Skill of the Week: Respect
Giving, Not Taking
The term, ‘respect,’ conjures up so many images of empowerment of a variety of minority groups (in every sense of the word) in western society who have historically been driven to the margins of society. It is a form of activism often compelled by a personal feeling of injustice and mistreatment. Often there is an air of justification that if ‘they’ are not going to give me respect, then I will just take it for myself.
It is a travesty that many individuals and groups have felt so perpetually sidelined and disrespected, sometimes deliberately in a power struggle; other times unintentionally through a lack of empathy and understanding. Alas, I disagree that getting in people’s faces really changes the way that ‘they’ will treat you or feel about you. There are stories on every media platform that demonstrates individuals and groups who have disrespected the people they are trying to convince to respect them: as if intimidation, humiliation and anger are going to convince an individual or group to actually lead to greater respect (fear, maybe but not true respect).
Rather than perpetuating a culture of fear (which respect was often synonymous with power), respect needs to begin from an education of universal moral values. Respect is the cornerstone of moral values. To show regard for the worth of everyone, even if they have a different: socio-economic status, ethnicity, sexual orientation, religion, gender, occupation, family structure, buying habits, personal preferences, clothing, etc. To show respect does not require that you agree with everything they value, but that you value the fact that they have a shared sense of humanity: emotions, minds, bodies and souls. That alone should be justification for treating each individual as they are: fully human.
“Oh, but you don’t understand what they have done to me, Matt!”
The circumstances are irrelevant. Being respectful is not letting others walk all over you, but it is not being disrespectful back. Until one party or the other is willing to stand up and say, “I will stop being disrespectful,” the cycle of offended, offender will continue indefinitely.
Giving Respect
There are three objects of our respect that need to be addressed here:
· Self
· Others
· All forms of life and the environment which sustains them
Giving self-respect means giving yourself permission to be human. We all make mistakes, but it is important to attribute the failure (small or large) as a product of insufficient effort, information or resources, not that you should simply give up because your very being is a ‘no-good so-and-so.’ It means forgiving yourself for your faults and foibles. Self-respect means having a growth mindset: to see the opportunity through our weaknesses. If you strive for perfection at any cost, it will cost you your self-respect when (not if) you do eventually falter and fail.

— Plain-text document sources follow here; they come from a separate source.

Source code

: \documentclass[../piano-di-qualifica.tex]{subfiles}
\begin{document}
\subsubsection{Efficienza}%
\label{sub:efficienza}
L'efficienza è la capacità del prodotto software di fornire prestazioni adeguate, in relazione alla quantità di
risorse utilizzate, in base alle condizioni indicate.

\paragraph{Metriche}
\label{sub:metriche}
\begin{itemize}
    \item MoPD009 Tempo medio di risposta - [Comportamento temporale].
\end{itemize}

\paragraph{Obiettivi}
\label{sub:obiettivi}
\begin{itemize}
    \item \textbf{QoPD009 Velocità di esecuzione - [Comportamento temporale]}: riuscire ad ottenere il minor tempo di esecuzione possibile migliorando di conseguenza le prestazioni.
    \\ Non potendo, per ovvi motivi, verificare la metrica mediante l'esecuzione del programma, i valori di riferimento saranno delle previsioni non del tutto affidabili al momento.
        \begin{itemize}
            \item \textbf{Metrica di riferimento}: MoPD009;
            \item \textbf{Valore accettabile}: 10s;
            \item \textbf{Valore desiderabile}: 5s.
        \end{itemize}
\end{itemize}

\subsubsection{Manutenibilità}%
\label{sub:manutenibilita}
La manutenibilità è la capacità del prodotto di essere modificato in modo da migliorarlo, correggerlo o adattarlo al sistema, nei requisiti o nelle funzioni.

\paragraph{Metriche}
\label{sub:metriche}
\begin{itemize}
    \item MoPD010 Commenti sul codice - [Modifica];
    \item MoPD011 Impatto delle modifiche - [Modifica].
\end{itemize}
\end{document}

If we have the humility to recognize that we are not self-sufficient super-humans, we can begin to give others permission to make mistakes, even when they affect us negatively. After all, you have negatively affected others by your errors and omissions, guaranteed. Respecting others means treating them with dignity and as having value regardless of individual qualities, values, or behaviours, much like we would want to be treated the same way despite our differences.

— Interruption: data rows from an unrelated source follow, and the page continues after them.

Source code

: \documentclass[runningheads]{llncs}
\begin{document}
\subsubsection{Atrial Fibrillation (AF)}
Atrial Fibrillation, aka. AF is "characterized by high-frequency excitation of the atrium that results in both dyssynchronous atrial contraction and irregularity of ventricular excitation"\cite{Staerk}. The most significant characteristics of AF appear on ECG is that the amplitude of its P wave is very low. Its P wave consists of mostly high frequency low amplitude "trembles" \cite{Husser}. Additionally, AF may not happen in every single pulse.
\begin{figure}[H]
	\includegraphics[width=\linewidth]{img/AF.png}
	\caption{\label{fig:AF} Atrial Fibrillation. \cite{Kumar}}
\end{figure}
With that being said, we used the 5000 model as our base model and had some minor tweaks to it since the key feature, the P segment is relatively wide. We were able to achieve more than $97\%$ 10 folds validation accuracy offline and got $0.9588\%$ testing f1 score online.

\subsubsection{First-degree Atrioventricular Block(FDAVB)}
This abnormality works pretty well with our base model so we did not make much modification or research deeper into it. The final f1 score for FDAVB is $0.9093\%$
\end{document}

An extension of respecting other people is the natural environment including all plants, animals and habitats that support life. By not taking care of our only livable planet, we are making living worth less for other people on Earth both now and in the future. I simply invite you to consider how your decisions about how you use our limited resources will affect others, and how that demonstrates respect or disrespect towards other people in our time, and the time to come.
Final Thoughts
Yes, this article is rather optimistic in its simplicity, but a value of respect needs to be built on hope: A hope that our actions and decisions matter: making the world around us a better place to live.